How urban farming is gaining importance during COVID-19
It was in March 2020, when prime minister Narendra Modi announced a complete nation-wide lockdown following the Coronavirus pandemic. Since then, many people remain stuck at their homes, even when the economy has started reopening. In a city like Mumbai, where a sizeable population stays in apartments, residents have little option to look for recreational activities. Housing societies and projects, which have enough space to offer greenery and urban gardens, were the big winners. One of such housing society is Godrej Trees in Vikhroli.
In an interview with PropGuide, Anubhav Gupta, business head, Vikhroli, head of CSR and sustainability, founder – GPL Design Studio, Godrej Properties, talks more about the concept of urban farming and how his project promotes it. Edited excerpts:
What is the concept of urban farming and how does it help city-dwellers?
Urban farming offers a multitude of community benefits such as access to healthy food all year round, learning about growing and harvesting produce and the opportunity for community engagement to bring together different age groups in celebrating the gifts of nature. People are getting increasingly conscious about where their food comes from, how it is grown organically, how responsibly it is sourced and transported.
Gardening and growing one’s own food, which enthusiasts find relaxing and therapeutic, is often seen as a luxury as it requires space that is often a constraint in dense city environments. While farm-to-table concepts are being explored the world over, such formats are now gaining ground within residential developments in cities.
Has the concept of urban farming gained more prominence due to the COVID-19 pandemic?
With the pandemic restricting residents to the sanctuary of their homes, the idea of turning to productive landscapes through an urban farm within the development is even more relevant, as it can be enjoyed with social distancing norms to fulfil needs that would otherwise require travel/delivery for food needs.
How is the Godrej Group bringing the concept of urban farming?
Godrej’s Vikhroli project has a productive green oasis for people who just moved prior to the lockdown. We have planned an extensively inner tree-lined courtyard, where the newly-formed community can spend quality time amidst native and adapted tree species, with a mix of shaded fruit and flower-bearing trees. These include the pride of India, rain trees, palms, altamas, flame, trumet, guava, chikoo and jamun trees, among others.
So, who is responsible for maintaining the harvest of urban farming?

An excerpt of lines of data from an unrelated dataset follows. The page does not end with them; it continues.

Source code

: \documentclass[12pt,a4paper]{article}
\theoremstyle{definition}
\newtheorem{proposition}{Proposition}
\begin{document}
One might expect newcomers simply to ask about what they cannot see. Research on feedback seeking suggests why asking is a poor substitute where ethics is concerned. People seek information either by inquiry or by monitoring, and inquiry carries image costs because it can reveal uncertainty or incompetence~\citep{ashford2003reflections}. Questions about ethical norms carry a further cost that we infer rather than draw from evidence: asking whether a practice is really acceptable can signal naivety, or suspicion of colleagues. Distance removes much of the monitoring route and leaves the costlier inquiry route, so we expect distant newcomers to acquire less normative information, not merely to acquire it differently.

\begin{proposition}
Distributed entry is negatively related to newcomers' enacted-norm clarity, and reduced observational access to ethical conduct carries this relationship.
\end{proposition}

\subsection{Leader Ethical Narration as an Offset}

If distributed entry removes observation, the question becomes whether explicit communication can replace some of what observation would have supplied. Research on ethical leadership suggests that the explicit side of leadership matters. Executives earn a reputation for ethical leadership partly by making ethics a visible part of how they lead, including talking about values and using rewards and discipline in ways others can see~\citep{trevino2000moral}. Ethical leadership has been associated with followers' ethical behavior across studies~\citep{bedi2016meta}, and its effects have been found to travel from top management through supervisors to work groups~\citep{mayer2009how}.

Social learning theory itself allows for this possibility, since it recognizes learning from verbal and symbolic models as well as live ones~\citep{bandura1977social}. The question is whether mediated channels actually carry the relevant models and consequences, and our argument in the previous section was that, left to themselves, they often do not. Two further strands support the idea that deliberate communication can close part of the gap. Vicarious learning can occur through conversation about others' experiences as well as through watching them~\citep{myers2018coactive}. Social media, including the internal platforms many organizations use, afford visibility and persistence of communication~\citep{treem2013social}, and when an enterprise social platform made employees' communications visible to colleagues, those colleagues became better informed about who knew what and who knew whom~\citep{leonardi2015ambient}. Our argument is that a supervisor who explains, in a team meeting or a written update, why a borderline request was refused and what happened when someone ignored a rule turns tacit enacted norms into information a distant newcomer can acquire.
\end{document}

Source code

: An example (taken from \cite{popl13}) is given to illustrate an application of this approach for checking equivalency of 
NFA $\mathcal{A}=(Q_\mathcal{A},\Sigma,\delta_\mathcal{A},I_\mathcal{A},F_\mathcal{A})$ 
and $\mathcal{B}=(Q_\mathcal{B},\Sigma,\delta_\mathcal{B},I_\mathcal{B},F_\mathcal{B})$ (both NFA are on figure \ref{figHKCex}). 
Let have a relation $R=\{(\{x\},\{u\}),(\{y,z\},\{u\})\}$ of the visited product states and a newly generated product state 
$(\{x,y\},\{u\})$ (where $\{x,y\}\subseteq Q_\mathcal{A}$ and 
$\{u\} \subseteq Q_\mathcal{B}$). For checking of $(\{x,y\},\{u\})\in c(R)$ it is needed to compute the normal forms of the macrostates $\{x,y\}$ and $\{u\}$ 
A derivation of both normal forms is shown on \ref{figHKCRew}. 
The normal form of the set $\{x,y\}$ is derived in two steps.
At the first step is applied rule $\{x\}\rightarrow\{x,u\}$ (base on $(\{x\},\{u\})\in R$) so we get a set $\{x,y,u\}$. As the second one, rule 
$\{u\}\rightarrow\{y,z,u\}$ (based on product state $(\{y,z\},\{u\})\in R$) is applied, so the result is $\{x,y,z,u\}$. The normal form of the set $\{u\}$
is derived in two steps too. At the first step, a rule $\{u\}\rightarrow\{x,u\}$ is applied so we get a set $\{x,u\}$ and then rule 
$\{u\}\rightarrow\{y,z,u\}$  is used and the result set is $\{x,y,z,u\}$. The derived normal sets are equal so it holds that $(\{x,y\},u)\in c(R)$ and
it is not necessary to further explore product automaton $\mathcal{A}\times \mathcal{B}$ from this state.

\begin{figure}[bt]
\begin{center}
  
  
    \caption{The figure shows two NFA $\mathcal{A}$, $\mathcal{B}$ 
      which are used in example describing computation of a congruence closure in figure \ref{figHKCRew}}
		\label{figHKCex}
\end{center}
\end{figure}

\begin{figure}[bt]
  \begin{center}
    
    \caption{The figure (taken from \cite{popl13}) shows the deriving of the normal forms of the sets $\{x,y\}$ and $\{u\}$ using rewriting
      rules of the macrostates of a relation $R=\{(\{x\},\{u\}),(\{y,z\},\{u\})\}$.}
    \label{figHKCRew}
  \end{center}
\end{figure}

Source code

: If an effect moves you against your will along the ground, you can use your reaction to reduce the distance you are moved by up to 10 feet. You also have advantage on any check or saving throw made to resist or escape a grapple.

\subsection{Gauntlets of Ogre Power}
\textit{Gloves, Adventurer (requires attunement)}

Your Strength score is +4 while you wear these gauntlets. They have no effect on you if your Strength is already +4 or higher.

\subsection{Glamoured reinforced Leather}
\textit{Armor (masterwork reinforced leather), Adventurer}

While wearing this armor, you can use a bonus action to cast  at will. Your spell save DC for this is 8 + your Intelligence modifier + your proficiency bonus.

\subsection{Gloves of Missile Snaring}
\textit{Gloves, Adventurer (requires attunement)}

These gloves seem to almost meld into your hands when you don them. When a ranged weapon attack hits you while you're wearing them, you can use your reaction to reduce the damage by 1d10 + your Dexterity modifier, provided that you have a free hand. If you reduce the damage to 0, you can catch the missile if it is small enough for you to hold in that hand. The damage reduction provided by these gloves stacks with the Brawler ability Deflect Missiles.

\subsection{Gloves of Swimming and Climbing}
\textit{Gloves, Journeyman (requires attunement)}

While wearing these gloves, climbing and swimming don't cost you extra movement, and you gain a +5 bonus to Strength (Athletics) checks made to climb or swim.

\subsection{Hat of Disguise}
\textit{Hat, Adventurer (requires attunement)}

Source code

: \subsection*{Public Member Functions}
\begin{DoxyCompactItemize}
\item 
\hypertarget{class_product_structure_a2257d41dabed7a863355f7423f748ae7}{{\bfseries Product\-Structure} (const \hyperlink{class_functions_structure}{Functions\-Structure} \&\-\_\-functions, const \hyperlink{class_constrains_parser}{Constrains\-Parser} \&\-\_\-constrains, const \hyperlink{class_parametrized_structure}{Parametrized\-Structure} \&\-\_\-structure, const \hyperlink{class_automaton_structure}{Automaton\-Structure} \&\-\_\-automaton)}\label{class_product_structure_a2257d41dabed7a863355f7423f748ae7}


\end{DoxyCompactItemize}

The courtyard, with integrated play spaces, also houses the residential community’s thriving urban farm. For this community farm, a dedicated and skilled in-house horticultural team tends to 20 different varieties of vegetables and herbs in wooden troughs. The troughs create a venue for parents and children to connect with nature. The harvested produce is distributed by the facility management team to the residents every other week. While the initiative started out to encourage residents to adapt to a healthy, sustainable lifestyle, this little farm was greatly appreciated by residents for fresh produce of basil, brinjal, cabbage, capsicum, carrot, cauliflower, celery, chillies, mint, oregano, radish, tomato and tulsi, especially during the lockdown down months.